In the end though, mountain biking isn’t always about speed and performance for every body. You decide what you want and need out of your mountain biking. As long as you are achieving the things on the bike you strive for, then you are doing fine and each pedal stroke is one better than if you were on the couch.
What weight should I really be?
Our society has conditioned us to accept more body weight than nature really intended. We often look at people who are perfectly weighted and see them as too skinny and unhealthy. Our perfect weight range is measured as our Body Mass Index (BMI) and is a calculation to estimate your body fat amount according to your height and weight. Using this system (used by many doctors and coaches) you are underweight if your BMI is less than 18.5. You are within the best weight range for your height if your BMI is 18.5 to 24.9. You are overweight if your BMI is 25 to 29.9 and obese if your BMI is 30 or more. And no, ‘big bones’ is not a thing when talking about your weight. Your skeleton will be roughly the same size as someone of your gender and height, no matter how much either of you weigh. Only about 15% of people have a slightly smaller skeleton than others of their height and only about 15% of people have a larger skeleton. And because the difference is minimal, the bones don’t affect the equation.
You’ll find plenty of free BMI calculators online to see where you are on the ‘scale’ of things.
Male vs female performance
Depending on your source, men are somewhere between 30% – 50% stronger than women overall. The average women, as a general rule, produces around two-thirds of the total strength produced by an average male. Men also have around a third more applied force at their disposal. Physiology differences in the two genders also means women carry around two-thirds of the muscle mass that men do. On top of that, men have denser, stronger bones, tendons (band of tissue connecting muscle to bone) and ligaments (band of tissue connecting bone to bone). With these deficits in mind, it’s not hard to see why women struggle to compete in physical sports against men. So guys, next time you see a woman doing it tough out there, remember you have a distinct advantage, so cut her some slack.
So then, does this mean women can’t improve as quickly as men? Nope, not at all. Human tissue is the same regardless of what gender you are and therefore responds to physical stimulus in the same way. This means that if a woman trains at the same limits, intensities and thresholds as a male, she will see the same relative improvements. She simply won’t likely be able to match his overall performance levels in terms of strength.
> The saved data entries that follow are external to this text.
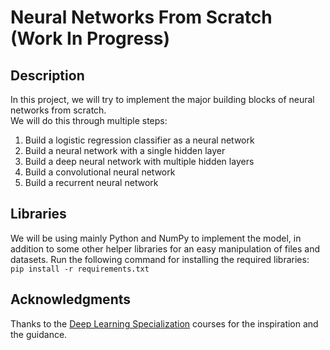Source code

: # Neural Networks From Scratch (Work In Progress)

## Description

In this project, we will try to implement the major building blocks of neural networks from scratch.  
We will do this through multiple steps:

1. Build a logistic regression classifier as a neural network
2. Build a neural network with a single hidden layer
3. Build a deep neural network with multiple hidden layers
4. Build a convolutional neural network
5. Build a recurrent neural network

## Libraries

We will be using mainly Python and NumPy to implement the model, in addition to some other helper libraries for an easy manipulation of files and datasets. Run the following command for installing the required libraries:  
`pip install -r requirements.txt`

## Acknowledgments

Thanks to the [Deep Learning Specialization](https://www.deeplearning.ai/courses/deep-learning-specialization/) courses for the inspiration and the guidance.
One comforting factor however is that although down on overall strength, women are often a closer match to men in lower body muscles. This helps even the playing field a little at least on the mountain bike. Remember though that this is all talking in very general, non-specific terms and doesn’t take into account an individual’s particular physiological advantages or talents. But still, it’s good news for women that their tough workouts on and off the bike should result in similar improvements.
Ok then, I’ve called you fat and hopefully gotten away with it because a) I’m fat too, and b) I’m trying to help. With a bit of luck, you have learnt something about how your body weight affects your riding through various forces and loads and also affects your physical performance and health as well.